- WHAT IS REQUIRED: Write out each record exactly and skip every image.

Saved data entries
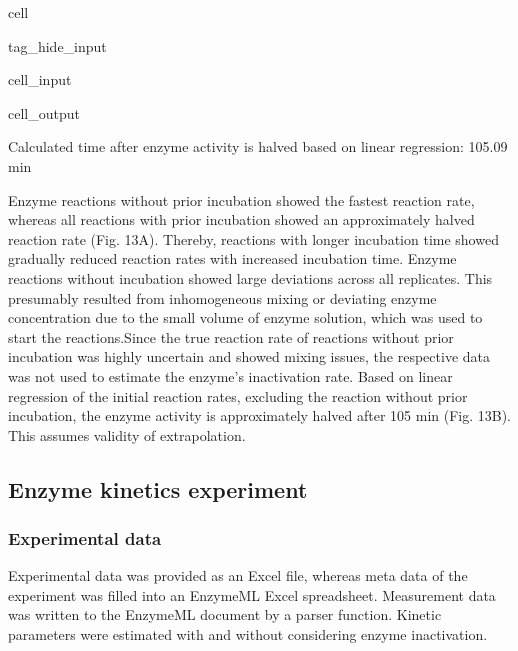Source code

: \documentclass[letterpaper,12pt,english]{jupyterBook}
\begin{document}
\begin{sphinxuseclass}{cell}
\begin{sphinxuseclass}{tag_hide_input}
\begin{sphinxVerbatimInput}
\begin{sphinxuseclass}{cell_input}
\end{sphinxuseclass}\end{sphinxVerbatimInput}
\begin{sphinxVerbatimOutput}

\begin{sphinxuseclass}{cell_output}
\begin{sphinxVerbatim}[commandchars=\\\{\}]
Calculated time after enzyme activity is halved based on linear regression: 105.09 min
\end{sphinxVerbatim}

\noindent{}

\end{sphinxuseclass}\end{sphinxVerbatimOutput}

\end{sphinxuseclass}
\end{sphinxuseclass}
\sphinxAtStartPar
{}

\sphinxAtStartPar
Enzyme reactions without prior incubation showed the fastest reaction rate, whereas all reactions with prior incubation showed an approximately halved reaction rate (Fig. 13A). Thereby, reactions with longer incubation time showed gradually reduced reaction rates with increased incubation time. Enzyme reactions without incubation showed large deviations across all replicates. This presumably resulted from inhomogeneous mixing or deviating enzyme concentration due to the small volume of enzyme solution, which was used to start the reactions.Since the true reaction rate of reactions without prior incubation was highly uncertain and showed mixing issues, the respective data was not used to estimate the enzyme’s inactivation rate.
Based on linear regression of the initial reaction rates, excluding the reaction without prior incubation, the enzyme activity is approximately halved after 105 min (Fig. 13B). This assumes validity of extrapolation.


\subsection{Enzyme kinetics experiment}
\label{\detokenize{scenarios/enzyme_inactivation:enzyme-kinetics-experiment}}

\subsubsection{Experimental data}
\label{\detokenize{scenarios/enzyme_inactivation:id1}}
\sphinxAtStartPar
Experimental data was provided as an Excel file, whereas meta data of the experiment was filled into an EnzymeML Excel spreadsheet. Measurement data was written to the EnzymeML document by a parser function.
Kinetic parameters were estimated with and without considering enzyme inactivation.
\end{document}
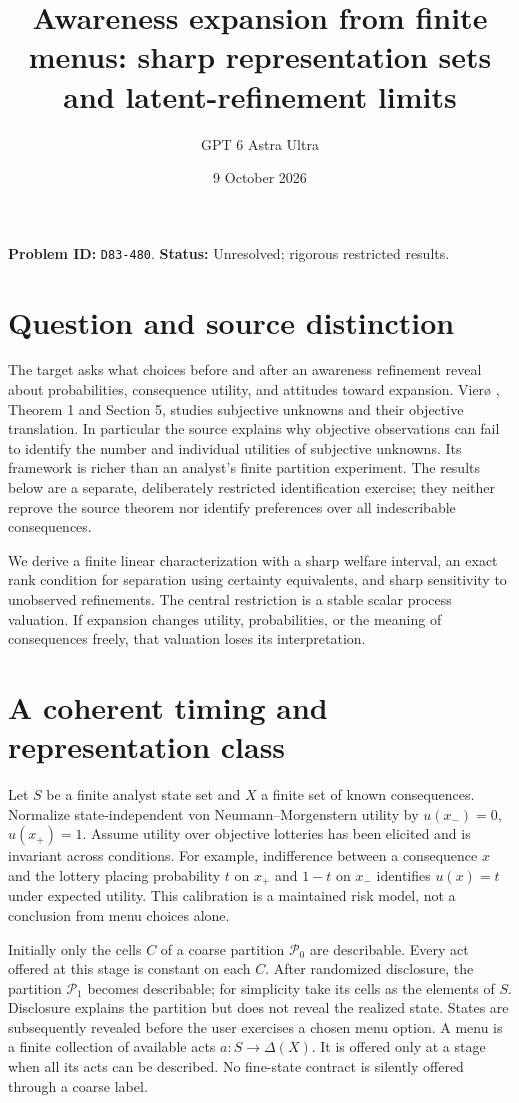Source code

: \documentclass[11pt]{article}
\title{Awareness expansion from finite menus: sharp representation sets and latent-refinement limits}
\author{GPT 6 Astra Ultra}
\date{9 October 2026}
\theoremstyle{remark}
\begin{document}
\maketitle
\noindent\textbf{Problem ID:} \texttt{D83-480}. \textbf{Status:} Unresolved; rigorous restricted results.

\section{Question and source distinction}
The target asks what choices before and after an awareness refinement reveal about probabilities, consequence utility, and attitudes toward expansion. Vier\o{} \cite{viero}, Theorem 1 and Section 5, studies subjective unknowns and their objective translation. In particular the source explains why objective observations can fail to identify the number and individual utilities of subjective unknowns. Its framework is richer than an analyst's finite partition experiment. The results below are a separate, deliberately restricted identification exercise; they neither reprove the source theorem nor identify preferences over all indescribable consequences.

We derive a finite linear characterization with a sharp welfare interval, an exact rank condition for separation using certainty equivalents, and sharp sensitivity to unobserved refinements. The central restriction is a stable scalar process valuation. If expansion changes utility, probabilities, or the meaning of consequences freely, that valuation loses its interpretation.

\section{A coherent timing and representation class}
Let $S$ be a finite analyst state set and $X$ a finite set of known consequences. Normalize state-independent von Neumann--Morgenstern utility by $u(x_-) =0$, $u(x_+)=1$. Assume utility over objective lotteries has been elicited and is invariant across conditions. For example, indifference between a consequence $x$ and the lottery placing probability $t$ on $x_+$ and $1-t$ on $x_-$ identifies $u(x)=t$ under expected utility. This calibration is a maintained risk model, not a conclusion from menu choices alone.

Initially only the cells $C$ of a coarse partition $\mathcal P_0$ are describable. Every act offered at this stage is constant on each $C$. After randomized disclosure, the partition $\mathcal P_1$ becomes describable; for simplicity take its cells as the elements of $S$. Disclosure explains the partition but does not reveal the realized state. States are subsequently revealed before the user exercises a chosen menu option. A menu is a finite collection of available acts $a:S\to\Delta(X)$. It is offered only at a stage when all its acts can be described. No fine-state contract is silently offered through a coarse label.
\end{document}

- EXERCISE RESULT:
Source code

: \documentclass[letterpaper,12pt,english]{jupyterBook}
\begin{document}
\begin{sphinxuseclass}{cell}
\begin{sphinxuseclass}{tag_hide_input}
\begin{sphinxVerbatimInput}
\begin{sphinxuseclass}{cell_input}
\end{sphinxuseclass}\end{sphinxVerbatimInput}
\begin{sphinxVerbatimOutput}

\begin{sphinxuseclass}{cell_output}
\begin{sphinxVerbatim}[commandchars=\\\{\}]
Calculated time after enzyme activity is halved based on linear regression: 105.09 min
\end{sphinxVerbatim}

\noindent{}

\end{sphinxuseclass}\end{sphinxVerbatimOutput}

\end{sphinxuseclass}
\end{sphinxuseclass}
\sphinxAtStartPar
{}

\sphinxAtStartPar
Enzyme reactions without prior incubation showed the fastest reaction rate, whereas all reactions with prior incubation showed an approximately halved reaction rate (Fig. 13A). Thereby, reactions with longer incubation time showed gradually reduced reaction rates with increased incubation time. Enzyme reactions without incubation showed large deviations across all replicates. This presumably resulted from inhomogeneous mixing or deviating enzyme concentration due to the small volume of enzyme solution, which was used to start the reactions.Since the true reaction rate of reactions without prior incubation was highly uncertain and showed mixing issues, the respective data was not used to estimate the enzyme’s inactivation rate.
Based on linear regression of the initial reaction rates, excluding the reaction without prior incubation, the enzyme activity is approximately halved after 105 min (Fig. 13B). This assumes validity of extrapolation.


\subsection{Enzyme kinetics experiment}
\label{\detokenize{scenarios/enzyme_inactivation:enzyme-kinetics-experiment}}

\subsubsection{Experimental data}
\label{\detokenize{scenarios/enzyme_inactivation:id1}}
\sphinxAtStartPar
Experimental data was provided as an Excel file, whereas meta data of the experiment was filled into an EnzymeML Excel spreadsheet. Measurement data was written to the EnzymeML document by a parser function.
Kinetic parameters were estimated with and without considering enzyme inactivation.
\end{document}
Source code

: \documentclass[11pt]{article}
\title{Awareness expansion from finite menus: sharp representation sets and latent-refinement limits}
\author{GPT 6 Astra Ultra}
\date{9 October 2026}
\theoremstyle{remark}
\begin{document}
\maketitle
\noindent\textbf{Problem ID:} \texttt{D83-480}. \textbf{Status:} Unresolved; rigorous restricted results.

\section{Question and source distinction}
The target asks what choices before and after an awareness refinement reveal about probabilities, consequence utility, and attitudes toward expansion. Vier\o{} \cite{viero}, Theorem 1 and Section 5, studies subjective unknowns and their objective translation. In particular the source explains why objective observations can fail to identify the number and individual utilities of subjective unknowns. Its framework is richer than an analyst's finite partition experiment. The results below are a separate, deliberately restricted identification exercise; they neither reprove the source theorem nor identify preferences over all indescribable consequences.

We derive a finite linear characterization with a sharp welfare interval, an exact rank condition for separation using certainty equivalents, and sharp sensitivity to unobserved refinements. The central restriction is a stable scalar process valuation. If expansion changes utility, probabilities, or the meaning of consequences freely, that valuation loses its interpretation.

\section{A coherent timing and representation class}
Let $S$ be a finite analyst state set and $X$ a finite set of known consequences. Normalize state-independent von Neumann--Morgenstern utility by $u(x_-) =0$, $u(x_+)=1$. Assume utility over objective lotteries has been elicited and is invariant across conditions. For example, indifference between a consequence $x$ and the lottery placing probability $t$ on $x_+$ and $1-t$ on $x_-$ identifies $u(x)=t$ under expected utility. This calibration is a maintained risk model, not a conclusion from menu choices alone.

Initially only the cells $C$ of a coarse partition $\mathcal P_0$ are describable. Every act offered at this stage is constant on each $C$. After randomized disclosure, the partition $\mathcal P_1$ becomes describable; for simplicity take its cells as the elements of $S$. Disclosure explains the partition but does not reveal the realized state. States are subsequently revealed before the user exercises a chosen menu option. A menu is a finite collection of available acts $a:S\to\Delta(X)$. It is offered only at a stage when all its acts can be described. No fine-state contract is silently offered through a coarse label.
\end{document}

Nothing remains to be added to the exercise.